--- Task prompt ---
Using the listing below, report all lines holding the word "confidence".

--- Exercise materials ---
━━━━━━━━━━━━━━━━━━━━
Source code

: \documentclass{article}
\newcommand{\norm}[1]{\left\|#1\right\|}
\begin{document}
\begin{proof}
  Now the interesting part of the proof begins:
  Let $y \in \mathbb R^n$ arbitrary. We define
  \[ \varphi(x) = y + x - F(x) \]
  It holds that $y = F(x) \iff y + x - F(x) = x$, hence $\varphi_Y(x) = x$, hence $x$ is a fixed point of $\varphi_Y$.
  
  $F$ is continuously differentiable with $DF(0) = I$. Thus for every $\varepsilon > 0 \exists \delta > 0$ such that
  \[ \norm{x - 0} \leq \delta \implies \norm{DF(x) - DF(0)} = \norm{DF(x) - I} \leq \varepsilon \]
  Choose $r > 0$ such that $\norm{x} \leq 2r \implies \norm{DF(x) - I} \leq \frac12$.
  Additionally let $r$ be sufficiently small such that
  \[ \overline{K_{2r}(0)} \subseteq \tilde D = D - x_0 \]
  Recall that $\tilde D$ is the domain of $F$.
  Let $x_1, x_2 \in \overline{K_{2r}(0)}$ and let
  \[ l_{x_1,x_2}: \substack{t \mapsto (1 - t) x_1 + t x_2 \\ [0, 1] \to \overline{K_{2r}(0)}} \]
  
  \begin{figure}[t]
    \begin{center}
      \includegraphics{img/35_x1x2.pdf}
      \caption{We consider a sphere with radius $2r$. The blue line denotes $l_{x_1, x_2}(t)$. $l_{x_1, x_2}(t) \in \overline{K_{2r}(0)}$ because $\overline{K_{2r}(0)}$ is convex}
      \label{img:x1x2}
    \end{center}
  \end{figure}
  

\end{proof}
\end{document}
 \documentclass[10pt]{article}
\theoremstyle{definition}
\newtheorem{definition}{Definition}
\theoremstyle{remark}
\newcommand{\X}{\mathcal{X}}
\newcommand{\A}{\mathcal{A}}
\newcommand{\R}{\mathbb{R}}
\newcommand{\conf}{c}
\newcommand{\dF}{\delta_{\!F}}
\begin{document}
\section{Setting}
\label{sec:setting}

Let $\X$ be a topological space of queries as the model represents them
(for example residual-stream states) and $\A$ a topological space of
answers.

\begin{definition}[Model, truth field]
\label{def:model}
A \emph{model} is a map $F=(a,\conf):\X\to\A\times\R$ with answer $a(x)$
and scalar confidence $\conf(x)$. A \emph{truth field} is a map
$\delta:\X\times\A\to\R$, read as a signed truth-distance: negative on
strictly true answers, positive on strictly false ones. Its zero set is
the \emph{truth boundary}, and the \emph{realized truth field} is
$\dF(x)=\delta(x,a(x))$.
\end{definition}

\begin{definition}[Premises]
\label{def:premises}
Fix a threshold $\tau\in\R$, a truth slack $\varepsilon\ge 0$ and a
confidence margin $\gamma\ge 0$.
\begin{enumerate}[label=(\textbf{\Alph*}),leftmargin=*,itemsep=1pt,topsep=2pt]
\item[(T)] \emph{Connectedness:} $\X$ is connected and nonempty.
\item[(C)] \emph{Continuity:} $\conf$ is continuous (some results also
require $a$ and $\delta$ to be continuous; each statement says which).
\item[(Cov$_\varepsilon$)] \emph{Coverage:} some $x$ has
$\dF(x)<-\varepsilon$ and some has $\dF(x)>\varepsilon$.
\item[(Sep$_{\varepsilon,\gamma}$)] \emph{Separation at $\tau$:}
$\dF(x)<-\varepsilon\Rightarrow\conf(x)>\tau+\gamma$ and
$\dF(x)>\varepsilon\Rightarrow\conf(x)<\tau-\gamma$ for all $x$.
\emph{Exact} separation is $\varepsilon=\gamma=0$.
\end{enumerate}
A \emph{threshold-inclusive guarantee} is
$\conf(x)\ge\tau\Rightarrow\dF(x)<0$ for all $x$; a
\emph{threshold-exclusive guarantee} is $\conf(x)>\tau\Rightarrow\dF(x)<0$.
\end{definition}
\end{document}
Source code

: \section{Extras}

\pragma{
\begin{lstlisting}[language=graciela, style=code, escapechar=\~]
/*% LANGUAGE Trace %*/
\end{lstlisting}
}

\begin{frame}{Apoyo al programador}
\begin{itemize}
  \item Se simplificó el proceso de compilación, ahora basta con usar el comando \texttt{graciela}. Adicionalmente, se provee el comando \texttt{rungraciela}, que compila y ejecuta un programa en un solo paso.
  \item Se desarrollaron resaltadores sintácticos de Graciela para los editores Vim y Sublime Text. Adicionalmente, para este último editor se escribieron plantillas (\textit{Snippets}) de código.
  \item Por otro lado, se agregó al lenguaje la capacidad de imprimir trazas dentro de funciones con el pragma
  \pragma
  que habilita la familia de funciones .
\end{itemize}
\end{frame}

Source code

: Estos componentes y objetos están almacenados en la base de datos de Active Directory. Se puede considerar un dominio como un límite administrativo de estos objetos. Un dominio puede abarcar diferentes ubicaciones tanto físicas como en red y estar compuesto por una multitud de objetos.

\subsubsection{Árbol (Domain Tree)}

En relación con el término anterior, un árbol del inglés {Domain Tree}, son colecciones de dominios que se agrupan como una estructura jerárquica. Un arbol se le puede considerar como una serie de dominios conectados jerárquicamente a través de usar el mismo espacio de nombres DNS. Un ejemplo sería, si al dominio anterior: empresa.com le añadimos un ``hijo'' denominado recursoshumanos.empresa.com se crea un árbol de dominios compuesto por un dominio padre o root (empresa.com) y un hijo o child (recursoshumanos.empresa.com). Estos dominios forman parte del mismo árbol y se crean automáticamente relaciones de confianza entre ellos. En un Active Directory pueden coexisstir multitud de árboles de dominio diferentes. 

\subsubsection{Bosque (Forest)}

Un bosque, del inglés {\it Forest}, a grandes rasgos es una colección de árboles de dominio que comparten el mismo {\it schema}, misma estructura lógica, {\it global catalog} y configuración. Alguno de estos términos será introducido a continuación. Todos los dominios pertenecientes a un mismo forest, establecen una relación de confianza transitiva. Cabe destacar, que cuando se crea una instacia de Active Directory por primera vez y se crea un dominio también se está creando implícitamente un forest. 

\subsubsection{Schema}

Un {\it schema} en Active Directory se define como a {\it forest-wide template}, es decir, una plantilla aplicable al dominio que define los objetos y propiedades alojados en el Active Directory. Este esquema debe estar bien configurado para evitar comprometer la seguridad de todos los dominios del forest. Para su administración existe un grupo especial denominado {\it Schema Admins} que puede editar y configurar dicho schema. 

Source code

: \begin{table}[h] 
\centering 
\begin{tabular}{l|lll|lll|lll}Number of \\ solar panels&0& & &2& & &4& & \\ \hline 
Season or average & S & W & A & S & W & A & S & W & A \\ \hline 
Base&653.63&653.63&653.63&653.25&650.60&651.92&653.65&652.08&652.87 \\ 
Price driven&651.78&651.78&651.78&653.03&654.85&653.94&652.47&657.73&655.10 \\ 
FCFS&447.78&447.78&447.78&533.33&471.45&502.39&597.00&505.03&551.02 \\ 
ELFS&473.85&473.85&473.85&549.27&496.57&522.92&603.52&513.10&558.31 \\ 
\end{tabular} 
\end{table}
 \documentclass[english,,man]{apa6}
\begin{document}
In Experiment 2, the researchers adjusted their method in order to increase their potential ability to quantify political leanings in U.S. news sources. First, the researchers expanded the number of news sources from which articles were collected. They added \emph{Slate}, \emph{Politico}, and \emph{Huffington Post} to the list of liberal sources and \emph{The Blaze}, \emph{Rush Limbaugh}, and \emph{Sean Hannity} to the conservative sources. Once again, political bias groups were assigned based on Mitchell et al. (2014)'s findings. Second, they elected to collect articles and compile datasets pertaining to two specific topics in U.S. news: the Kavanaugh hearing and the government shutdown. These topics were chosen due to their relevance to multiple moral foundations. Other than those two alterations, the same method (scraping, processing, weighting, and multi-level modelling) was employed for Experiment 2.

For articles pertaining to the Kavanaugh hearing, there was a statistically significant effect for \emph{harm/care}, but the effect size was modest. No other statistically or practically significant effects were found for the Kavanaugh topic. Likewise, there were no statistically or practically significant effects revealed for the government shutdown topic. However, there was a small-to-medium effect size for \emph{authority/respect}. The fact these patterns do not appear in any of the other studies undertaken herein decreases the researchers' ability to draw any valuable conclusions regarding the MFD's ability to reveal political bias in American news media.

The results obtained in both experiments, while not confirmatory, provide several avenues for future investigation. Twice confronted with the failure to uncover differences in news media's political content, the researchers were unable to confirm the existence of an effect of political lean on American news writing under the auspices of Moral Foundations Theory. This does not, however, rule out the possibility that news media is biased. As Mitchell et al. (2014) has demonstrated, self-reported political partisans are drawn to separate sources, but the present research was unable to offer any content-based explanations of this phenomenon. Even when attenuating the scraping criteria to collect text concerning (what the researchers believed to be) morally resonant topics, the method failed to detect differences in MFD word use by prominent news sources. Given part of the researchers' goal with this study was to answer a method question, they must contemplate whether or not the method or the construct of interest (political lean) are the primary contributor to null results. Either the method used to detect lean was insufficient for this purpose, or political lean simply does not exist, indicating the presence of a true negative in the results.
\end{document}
━━━━━━━━━━━━━━━━━━━━
--- Solution to the exercise ---
and scalar confidence $\conf(x)$. A \emph{truth field} is a map
confidence margin $\gamma\ge 0$.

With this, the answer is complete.